[[ EXERCISE MATERIAL open ]]

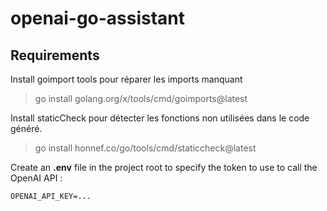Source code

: # openai-go-assistant

## Requirements

Install goimport tools pour réparer les imports manquant

> go install golang.org/x/tools/cmd/goimports@latest

Install staticCheck pour détecter les fonctions non utilisées dans le code généré.

> go install honnef.co/go/tools/cmd/staticcheck@latest

Create an **.env** file in the project root to specify the token to use to call the OpenAI API :
```
OPENAI_API_KEY=...
```
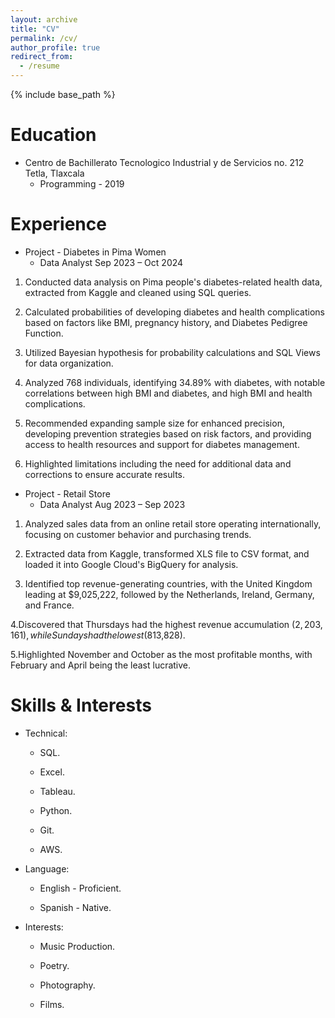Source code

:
 ```yaml
---
layout: archive
title: "CV"
permalink: /cv/
author_profile: true
redirect_from:
  - /resume
---
```


{% include base_path %}

Education
=====
  * Centro de Bachillerato Tecnologico Industrial y de Servicios no. 212 Tetla, Tlaxcala
    * Programming - 2019

  
Experience 
=====
* Project - Diabetes in Pima Women
  * Data Analyst Sep 2023 – Oct 2024

1. Conducted data analysis on Pima people's diabetes-related health data, extracted from Kaggle and cleaned using
SQL queries.

2. Calculated probabilities of developing diabetes and health complications based on factors like BMI, pregnancy
history, and Diabetes Pedigree Function.

3. Utilized Bayesian hypothesis for probability calculations and SQL Views for data organization.

4. Analyzed 768 individuals, identifying 34.89% with diabetes, with notable correlations between high BMI and
diabetes, and high BMI and health complications.

5. Recommended expanding sample size for enhanced precision, developing prevention strategies based on risk
factors, and providing access to health resources and support for diabetes management.

6. Highlighted limitations including the need for additional data and corrections to ensure accurate results.


* Project - Retail Store
  * Data Analyst Aug 2023 – Sep 2023

1. Analyzed sales data from an online retail store operating internationally, focusing on customer behavior and
purchasing trends.

2. Extracted data from Kaggle, transformed XLS file to CSV format, and loaded it into Google Cloud's BigQuery for
analysis.

3. Identified top revenue-generating countries, with the United Kingdom leading at $9,025,222, followed by the
Netherlands, Ireland, Germany, and France.

4.Discovered that Thursdays had the highest revenue accumulation ($2,203,161), while Sundays had the lowest
($813,828).

5.Highlighted November and October as the most profitable months, with February and April being the least lucrative.


Skills & Interests
=====

* Technical:
  * SQL.

  * Excel.

  * Tableau.

  * Python.

  * Git.

  * AWS.

* Language:

  * English - Proficient.

  * Spanish - Native.

* Interests:
  * Music Production.

  * Poetry.

  * Photography.

  * Films.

[[ EXERCISE MATERIAL closed ]]

### REQUIRED ACTION:
Copy exactly the line that contains "6. Highlighted limitations" and every line after it, up to and including the last line of the records.

### TASK OUTPUT:
6. Highlighted limitations including the need for additional data and corrections to ensure accurate results.


* Project - Retail Store
  * Data Analyst Aug 2023 – Sep 2023

1. Analyzed sales data from an online retail store operating internationally, focusing on customer behavior and
purchasing trends.

2. Extracted data from Kaggle, transformed XLS file to CSV format, and loaded it into Google Cloud's BigQuery for
analysis.

3. Identified top revenue-generating countries, with the United Kingdom leading at $9,025,222, followed by the
Netherlands, Ireland, Germany, and France.

4.Discovered that Thursdays had the highest revenue accumulation ($2,203,161), while Sundays had the lowest
($813,828).

5.Highlighted November and October as the most profitable months, with February and April being the least lucrative.


Skills & Interests
=====

* Technical:
  * SQL.

  * Excel.

  * Tableau.

  * Python.

  * Git.

  * AWS.

* Language:

  * English - Proficient.

  * Spanish - Native.

* Interests:
  * Music Production.

  * Poetry.

  * Photography.

  * Films.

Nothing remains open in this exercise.